§ EXERCISE INSTRUCTIONS
Could you show each line of the records that contains the word "label"?

**** MATERIAL FOR THIS TASK ****

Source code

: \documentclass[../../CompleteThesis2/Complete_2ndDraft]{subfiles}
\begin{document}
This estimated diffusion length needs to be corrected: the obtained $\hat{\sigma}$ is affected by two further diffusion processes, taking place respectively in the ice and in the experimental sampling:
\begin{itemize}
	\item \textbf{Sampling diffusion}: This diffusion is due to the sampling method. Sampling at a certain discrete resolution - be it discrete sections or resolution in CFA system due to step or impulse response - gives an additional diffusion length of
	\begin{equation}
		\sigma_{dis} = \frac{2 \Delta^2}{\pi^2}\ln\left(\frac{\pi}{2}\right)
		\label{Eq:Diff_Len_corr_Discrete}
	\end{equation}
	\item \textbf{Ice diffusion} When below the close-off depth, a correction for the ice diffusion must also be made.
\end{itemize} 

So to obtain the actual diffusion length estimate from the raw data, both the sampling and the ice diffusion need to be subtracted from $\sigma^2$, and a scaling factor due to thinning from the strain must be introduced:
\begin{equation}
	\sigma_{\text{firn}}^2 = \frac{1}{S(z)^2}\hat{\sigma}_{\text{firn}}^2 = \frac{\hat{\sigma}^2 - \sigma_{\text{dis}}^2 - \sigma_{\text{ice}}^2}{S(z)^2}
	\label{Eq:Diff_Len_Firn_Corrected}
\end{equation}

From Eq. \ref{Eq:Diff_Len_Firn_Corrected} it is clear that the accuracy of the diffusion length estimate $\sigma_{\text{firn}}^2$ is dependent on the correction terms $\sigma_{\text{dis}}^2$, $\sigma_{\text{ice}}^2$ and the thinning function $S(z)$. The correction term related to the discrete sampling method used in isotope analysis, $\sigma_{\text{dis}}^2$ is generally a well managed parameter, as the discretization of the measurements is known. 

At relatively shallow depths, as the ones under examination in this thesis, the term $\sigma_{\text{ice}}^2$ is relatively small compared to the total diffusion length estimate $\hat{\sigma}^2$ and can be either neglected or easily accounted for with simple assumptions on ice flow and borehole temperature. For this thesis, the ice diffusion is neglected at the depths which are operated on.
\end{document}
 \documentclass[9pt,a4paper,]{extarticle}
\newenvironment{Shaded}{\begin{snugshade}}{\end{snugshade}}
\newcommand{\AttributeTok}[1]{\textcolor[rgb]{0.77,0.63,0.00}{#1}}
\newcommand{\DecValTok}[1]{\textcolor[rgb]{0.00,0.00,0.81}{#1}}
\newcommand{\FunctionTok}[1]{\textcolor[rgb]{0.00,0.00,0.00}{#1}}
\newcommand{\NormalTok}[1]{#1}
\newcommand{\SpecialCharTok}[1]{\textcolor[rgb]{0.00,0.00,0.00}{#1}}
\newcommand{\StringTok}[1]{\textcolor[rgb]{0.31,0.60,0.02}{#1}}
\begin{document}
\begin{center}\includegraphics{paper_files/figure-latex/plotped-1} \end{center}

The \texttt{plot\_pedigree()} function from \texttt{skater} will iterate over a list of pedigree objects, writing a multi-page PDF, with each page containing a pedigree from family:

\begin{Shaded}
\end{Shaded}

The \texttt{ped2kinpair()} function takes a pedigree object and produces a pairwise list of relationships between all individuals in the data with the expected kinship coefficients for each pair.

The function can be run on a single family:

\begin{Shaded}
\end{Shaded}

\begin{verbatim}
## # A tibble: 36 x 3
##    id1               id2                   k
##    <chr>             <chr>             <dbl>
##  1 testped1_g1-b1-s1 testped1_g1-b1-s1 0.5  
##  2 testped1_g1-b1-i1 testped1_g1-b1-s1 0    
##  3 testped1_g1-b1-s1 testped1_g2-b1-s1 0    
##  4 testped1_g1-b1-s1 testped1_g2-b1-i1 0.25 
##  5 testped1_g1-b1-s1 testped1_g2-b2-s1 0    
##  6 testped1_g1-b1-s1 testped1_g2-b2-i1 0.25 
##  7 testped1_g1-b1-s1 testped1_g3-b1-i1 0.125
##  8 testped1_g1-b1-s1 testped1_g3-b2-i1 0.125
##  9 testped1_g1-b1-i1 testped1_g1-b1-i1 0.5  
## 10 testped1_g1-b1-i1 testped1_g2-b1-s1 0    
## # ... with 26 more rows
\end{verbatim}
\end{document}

****

§ TASK ANSWER
		\label{Eq:Diff_Len_corr_Discrete}
	\label{Eq:Diff_Len_Firn_Corrected}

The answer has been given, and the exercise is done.